Avec laquelle Dieu, qui prend toutes nos femmes
Dans ses bras effrayants faits de foudre et de flammes,
Emportera cet ange au fond de son azur.
Mais, faible et n’ayant rien dans l’âme que d’impur,
Encore tout imprégné de ma fange première,
Je ne puis me hausser jusqu’à cette lumière
Suprême dont l’ardeur me dévore les yeux.
Ô rage ! voir mourir ce corps délicieux,
Cette chair comparable aux âmes et divine !
Quand le soleil se meurt le soir dans la ravine,
Il sait qu’on le verra renaître après la nuit,
Et son dernier rayon rose nous réjouit.
Mais elle ! tout entière ! elle mourir ! cet Ange
Miraculeux s’éteindre et redevenir fange !

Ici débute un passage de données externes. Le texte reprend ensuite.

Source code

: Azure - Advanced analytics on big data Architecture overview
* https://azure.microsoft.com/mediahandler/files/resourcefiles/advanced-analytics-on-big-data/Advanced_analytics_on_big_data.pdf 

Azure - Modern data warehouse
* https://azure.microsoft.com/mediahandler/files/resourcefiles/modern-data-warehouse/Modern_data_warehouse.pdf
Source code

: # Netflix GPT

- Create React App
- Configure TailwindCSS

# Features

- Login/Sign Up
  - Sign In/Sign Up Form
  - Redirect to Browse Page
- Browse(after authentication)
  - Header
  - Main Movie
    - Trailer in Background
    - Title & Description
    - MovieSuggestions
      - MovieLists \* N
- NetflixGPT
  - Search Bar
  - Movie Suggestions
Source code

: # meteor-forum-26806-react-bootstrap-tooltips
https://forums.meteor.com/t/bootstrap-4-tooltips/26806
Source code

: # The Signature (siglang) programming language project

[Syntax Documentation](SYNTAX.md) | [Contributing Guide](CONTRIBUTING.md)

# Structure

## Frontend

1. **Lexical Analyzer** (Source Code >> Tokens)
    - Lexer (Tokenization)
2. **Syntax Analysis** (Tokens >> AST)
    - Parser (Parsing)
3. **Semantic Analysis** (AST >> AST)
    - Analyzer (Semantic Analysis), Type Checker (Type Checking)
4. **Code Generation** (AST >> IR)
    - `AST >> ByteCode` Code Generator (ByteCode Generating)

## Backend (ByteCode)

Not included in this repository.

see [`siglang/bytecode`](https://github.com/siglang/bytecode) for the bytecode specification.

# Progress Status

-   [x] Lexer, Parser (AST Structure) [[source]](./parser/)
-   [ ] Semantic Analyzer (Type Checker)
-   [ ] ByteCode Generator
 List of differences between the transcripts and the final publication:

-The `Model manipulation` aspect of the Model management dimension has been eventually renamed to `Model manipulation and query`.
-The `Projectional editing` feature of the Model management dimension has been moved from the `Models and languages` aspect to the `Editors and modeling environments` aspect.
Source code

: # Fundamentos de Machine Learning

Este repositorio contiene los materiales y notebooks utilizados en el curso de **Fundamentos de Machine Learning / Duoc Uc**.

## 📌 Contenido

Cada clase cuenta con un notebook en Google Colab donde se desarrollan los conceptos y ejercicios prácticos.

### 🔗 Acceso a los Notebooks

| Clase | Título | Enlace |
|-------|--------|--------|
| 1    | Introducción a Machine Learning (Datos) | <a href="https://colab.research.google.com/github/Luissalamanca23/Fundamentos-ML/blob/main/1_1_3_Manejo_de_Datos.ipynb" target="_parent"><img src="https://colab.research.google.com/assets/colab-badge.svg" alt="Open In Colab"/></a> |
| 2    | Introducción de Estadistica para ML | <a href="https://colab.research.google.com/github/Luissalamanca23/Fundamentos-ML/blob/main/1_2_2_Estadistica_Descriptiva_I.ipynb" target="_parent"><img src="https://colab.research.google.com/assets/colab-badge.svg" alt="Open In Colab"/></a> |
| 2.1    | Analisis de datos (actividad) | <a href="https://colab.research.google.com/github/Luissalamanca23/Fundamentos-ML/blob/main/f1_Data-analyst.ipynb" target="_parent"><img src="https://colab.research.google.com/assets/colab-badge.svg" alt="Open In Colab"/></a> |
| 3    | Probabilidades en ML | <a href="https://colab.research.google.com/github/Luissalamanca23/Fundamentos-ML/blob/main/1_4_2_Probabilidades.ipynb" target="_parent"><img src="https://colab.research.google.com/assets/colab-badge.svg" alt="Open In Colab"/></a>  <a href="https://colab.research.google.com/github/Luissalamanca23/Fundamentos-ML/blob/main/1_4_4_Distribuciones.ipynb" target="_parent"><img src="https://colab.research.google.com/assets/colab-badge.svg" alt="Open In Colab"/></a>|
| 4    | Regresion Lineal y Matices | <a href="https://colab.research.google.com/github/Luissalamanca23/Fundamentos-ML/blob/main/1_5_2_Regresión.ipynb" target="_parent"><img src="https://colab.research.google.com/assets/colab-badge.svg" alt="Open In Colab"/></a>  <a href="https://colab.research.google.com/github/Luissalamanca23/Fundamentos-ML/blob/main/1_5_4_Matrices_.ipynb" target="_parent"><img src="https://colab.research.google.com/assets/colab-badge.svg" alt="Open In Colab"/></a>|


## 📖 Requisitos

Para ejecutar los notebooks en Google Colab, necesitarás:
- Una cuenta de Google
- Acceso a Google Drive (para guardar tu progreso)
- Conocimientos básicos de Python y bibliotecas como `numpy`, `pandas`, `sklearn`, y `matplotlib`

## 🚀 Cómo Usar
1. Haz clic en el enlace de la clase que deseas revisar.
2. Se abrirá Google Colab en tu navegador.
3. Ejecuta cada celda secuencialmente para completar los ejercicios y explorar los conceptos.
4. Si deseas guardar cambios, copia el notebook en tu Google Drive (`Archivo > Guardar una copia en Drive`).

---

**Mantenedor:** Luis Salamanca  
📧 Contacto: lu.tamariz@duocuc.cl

Quoi ? parce que tout meurt dans ce triste univers,
Parce que les méchants, les lâches, les pervers
S’en vont l’un après l’autre emplir les tombes noires,
Faut-il, Seigneur, que vous preniez toutes nos gloires,
Comme si rien n’était plus utile pour vous
Que de voir la beauté mourir à vos genoux ?
Puisqu’il ne manque pas de malheureux qui pleurent,
Prenez-les ! mais que les belles têtes demeurent !
Que les beaux yeux couverts d’astres brillent toujours !
Gardez les cœurs brûlants pour les belles amours,
Et les lèvres pour les baisers, et les paupières
Pour les ruissellements éternels de lumières.

Seigneur, laissez-les vivre et laissez-les briller.
Je ne suis qu’un roseau, que le vent fait trembler
Et qui brûle rongé par les sinistres flammes,
Mais je ne ferais pas mourir toutes ces femmes
Divines en qui brille un éternel ciel bleu,
Je ne les ferais pas mourir si j’étais Dieu !
Oh ! la rendre pareille à toutes ces lumières.
Des vieux âges, sur qui ruisselaient les premières
Caresses dont les cieux fussent illuminés !
À Laïs, l’enfant forte aux désirs forcenés !
À Thamar ! À Judith, la Juive diaphane,
Qui charmait tout un monde avec son corps profane
Et qui faisait la nuit rien qu’en fermant ses yeux !
À Nicosis, la Reine amoureuse des dieux,
Qui de son trône fait d’astres et d’améthystes
Versait de la clarté sur les nations tristes !
À Tomyris, ce beau guerrier dont les pieds blancs
Ne voulaient se poser que sur des rois sanglants !
À tous ces corps divins de l’aube orientale
Qui passaient lentement dans leur pourpre fatale
Comme un immense flux et reflux de clartés !
Oh ! la rendre pareille à toutes ces beautés,
Mettre son front plus haut que tout, dans une aurore,
Pour qu’elle charme et pour qu’elle éblouisse encore
Les hommes, dans mille ans, prosternés et pieux,
Comme elle charme et comme elle éblouit mes yeux !

Depuis que je suis né jusqu’à l’heure présente
Je n’ai rien souhaité, ni la grâce imposante
Des femmes, ni les blonds petits enfants si doux,
Ni la beauté qui rend supérieur à tous,
Ni la gloire qui m’eût pourtant aimé peut-être !
Je n’ai rien souhaité, je n’ai voulu connaître
Aucun de ces bienfaits dont Dieu couvre parfois
Les Hommes pour les rendre aussi fiers que les Rois !
Mais seulement, ô corps délectable ! merveille
De grâce, de grandeur et de splendeur vermeille !
Lyre d’amour sur qui Dieu chante la beauté !
Je le redis encor, je n’ai rien souhaité
De tout ce dont l’orgueil éphémère s’embrase.
Ô corps divin, mon seul rêve, ma seule extase,
Mon seul bonheur, hélas ! mon seul ravissement
Eût été de pouvoir te chanter dignement.